# period doubling

## Period doubling

A scenario for the transition of a natural process from regular motion to chaos. Various natural processes develop in time in a way that depends upon prevailing environmental details. A quantity that specifies the particular state of the environment of a process is called a parameter, and is taken as a fixed value over the course of development of the process.
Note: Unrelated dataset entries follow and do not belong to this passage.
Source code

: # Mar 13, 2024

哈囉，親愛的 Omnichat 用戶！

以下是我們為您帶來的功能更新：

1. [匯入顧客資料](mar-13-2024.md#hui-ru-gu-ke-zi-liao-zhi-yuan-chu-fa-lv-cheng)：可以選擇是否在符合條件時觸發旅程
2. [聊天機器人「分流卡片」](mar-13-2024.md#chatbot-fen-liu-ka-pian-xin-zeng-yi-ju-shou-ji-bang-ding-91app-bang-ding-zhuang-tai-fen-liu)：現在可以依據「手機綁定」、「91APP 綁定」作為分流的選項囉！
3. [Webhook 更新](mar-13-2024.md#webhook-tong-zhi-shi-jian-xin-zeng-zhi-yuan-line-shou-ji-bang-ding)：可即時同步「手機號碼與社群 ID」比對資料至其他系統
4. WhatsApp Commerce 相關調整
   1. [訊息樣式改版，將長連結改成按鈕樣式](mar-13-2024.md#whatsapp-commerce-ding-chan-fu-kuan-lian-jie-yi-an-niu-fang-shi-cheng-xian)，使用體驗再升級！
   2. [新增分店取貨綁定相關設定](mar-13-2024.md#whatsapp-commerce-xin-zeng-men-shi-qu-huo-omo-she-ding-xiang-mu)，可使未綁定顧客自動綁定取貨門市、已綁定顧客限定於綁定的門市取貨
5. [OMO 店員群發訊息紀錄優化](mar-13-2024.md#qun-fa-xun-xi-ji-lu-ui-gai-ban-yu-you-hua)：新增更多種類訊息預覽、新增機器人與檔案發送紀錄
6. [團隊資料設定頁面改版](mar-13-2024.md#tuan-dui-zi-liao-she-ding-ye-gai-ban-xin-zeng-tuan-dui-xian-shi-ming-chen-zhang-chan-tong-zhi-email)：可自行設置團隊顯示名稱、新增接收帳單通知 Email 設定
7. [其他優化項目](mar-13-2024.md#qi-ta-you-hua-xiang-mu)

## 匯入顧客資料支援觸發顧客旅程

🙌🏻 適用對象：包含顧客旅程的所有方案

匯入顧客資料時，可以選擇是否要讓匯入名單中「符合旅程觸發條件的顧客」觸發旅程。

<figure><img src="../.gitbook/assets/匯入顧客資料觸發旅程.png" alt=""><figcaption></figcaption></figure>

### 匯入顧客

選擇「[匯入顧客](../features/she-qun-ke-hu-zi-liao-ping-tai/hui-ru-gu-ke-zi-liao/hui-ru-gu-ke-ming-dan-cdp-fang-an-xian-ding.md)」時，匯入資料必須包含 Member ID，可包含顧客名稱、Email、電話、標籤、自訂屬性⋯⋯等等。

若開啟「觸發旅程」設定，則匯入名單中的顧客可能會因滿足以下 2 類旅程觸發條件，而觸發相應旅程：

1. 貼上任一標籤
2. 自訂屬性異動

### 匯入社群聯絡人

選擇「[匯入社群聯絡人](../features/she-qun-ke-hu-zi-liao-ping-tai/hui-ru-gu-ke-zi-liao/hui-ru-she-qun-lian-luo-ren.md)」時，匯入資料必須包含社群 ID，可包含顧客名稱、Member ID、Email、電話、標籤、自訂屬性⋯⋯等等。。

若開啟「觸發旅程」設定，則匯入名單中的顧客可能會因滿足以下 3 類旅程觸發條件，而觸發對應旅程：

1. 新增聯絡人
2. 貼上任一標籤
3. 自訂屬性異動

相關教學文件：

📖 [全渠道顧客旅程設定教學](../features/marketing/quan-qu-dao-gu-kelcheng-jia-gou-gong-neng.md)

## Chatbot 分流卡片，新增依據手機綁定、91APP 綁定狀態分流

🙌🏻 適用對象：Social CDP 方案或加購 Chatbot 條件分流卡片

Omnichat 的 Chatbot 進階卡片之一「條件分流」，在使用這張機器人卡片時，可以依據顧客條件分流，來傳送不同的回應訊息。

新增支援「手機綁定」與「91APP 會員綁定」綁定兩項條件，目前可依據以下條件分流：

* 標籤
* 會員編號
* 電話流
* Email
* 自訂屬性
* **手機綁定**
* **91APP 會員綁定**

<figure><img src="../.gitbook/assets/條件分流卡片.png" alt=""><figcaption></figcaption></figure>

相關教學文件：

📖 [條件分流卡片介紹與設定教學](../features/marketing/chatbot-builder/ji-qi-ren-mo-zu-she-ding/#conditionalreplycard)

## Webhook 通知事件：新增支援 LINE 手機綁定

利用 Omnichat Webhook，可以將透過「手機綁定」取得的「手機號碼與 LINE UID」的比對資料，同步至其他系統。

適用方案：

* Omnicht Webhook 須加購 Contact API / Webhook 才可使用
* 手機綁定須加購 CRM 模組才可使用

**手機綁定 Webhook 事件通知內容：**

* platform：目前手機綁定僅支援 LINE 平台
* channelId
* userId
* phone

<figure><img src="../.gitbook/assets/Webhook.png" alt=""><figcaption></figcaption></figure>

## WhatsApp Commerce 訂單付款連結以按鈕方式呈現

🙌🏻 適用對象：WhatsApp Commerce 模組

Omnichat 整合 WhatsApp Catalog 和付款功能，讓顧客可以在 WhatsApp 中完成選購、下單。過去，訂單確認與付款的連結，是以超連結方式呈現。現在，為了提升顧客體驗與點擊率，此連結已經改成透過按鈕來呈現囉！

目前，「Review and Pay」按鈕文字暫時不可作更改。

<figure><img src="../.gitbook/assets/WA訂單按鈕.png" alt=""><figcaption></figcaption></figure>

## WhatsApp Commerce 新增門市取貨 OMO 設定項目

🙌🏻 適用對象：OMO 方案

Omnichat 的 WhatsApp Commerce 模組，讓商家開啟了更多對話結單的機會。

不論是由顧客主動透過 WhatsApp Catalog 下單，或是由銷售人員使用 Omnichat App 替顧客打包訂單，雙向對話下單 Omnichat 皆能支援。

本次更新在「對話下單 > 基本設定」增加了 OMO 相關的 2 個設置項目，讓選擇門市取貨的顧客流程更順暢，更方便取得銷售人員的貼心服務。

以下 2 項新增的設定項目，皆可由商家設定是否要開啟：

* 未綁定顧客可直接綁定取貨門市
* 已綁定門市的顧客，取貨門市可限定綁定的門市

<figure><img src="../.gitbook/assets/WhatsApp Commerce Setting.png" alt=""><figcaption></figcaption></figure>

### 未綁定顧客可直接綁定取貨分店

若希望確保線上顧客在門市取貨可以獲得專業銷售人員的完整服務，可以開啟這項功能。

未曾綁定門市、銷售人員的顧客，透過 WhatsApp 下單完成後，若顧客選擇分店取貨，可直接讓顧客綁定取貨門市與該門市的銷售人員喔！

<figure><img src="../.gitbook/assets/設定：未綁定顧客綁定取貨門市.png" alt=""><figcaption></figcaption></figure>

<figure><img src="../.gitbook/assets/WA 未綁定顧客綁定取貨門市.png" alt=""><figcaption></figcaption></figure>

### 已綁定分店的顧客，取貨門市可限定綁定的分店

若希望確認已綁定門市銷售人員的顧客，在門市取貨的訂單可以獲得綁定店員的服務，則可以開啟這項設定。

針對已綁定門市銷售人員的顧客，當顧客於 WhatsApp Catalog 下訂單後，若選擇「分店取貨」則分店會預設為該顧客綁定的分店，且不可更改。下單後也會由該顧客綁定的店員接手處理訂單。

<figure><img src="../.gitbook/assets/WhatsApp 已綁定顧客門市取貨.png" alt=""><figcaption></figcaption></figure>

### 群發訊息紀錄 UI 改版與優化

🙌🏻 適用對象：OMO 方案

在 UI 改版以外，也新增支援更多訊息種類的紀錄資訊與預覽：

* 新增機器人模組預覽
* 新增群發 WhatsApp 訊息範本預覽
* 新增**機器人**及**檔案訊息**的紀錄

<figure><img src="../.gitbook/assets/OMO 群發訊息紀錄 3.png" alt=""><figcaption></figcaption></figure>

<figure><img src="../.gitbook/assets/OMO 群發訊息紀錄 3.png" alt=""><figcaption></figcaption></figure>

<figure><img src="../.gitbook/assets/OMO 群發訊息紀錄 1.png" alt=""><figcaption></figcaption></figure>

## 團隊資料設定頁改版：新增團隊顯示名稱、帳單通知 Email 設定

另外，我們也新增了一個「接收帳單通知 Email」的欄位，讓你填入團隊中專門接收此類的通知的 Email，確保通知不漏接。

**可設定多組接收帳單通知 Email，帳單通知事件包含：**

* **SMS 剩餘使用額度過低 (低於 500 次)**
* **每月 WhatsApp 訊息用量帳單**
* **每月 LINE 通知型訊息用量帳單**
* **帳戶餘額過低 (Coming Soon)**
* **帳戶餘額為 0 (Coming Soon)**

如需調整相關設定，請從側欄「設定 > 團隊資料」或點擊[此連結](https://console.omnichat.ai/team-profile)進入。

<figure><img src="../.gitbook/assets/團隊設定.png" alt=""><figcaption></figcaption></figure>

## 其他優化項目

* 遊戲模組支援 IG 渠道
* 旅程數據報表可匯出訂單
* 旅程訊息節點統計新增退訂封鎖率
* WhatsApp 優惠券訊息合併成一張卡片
It is a frequent natural occurrence for a process to have a regular and easily describable motion for some range of parameters, but to have complex, irregular, and difficult-to-describe motions for other ranges of parameters. In the context of fluid flow, the latter circumstance is termed turbulence. In a more general context it is called chaos (which includes fluid turbulence but presages an underlying generality). *See* Fluid flow, Turbulent flow

Sometimes, as the environmental parameters are varied, a process may systematically exhibit more irregular motions, turning over into chaotic motion beyond some parameter value. In analogy to the phenomenology of phase transitions, this circumstance is termed a transition to chaos. There are a variety of qualitatively different transitions to chaos, each termed a scenario. Period doubling is one frequently encountered scenario leading to chaos for which a full theoretical account exists. Since it occurs in a wide variety of processes of significantly divergent physical characters (for example, fluid-flow, chemical reactions, and electronic devices), it is sensible to consider it as a phenomenon in its own right. *See* Phase transitions

In order to observe this scenario, it is sufficient that all but one parameter is held fixed. Over some range of this varied parameter (it shall be defined to increase over the range of investigation) the motion is observed to be periodic. Above a certain value of the parameter the motion grows more complicated (a bifurcation has occurred): after the amount of time *T* for which the motion exactly repeated itself just prior to the bifurcation, the motion now slightly fails to do so, exactly repeating, however, after another *T* seconds. That is, the period has doubled from *T* to 2*T*. As the parameter is further increased, the error to repeat after the first half of the new period systematically increases. A still further increase of parameter produces another bifurcation resulting in a new doubling of the period: the motion slightly fails to repeat after two roughly periodic cycles, exactly doing so after four. As the parameter is further increased, there are successive period-doubling bifurcations, more and more closely spaced in parameter value until at a critical value the doubling has occurred an infinite number of times, so that the motion is now no longer periodic and hence of a more complex character than had yet been encountered. Unpredictably complex motions occur for values of the parameter above its critical value, although ranges of parameter still exist for which the system exhibits new periodic motions. Indeed any period-doubling system exhibits the same sequence of truly chaotic motion and interspersed periodicities as its parameter increases. Thus there is a strong degree of qualitatively universal behavior for all systems experiencing this scenario.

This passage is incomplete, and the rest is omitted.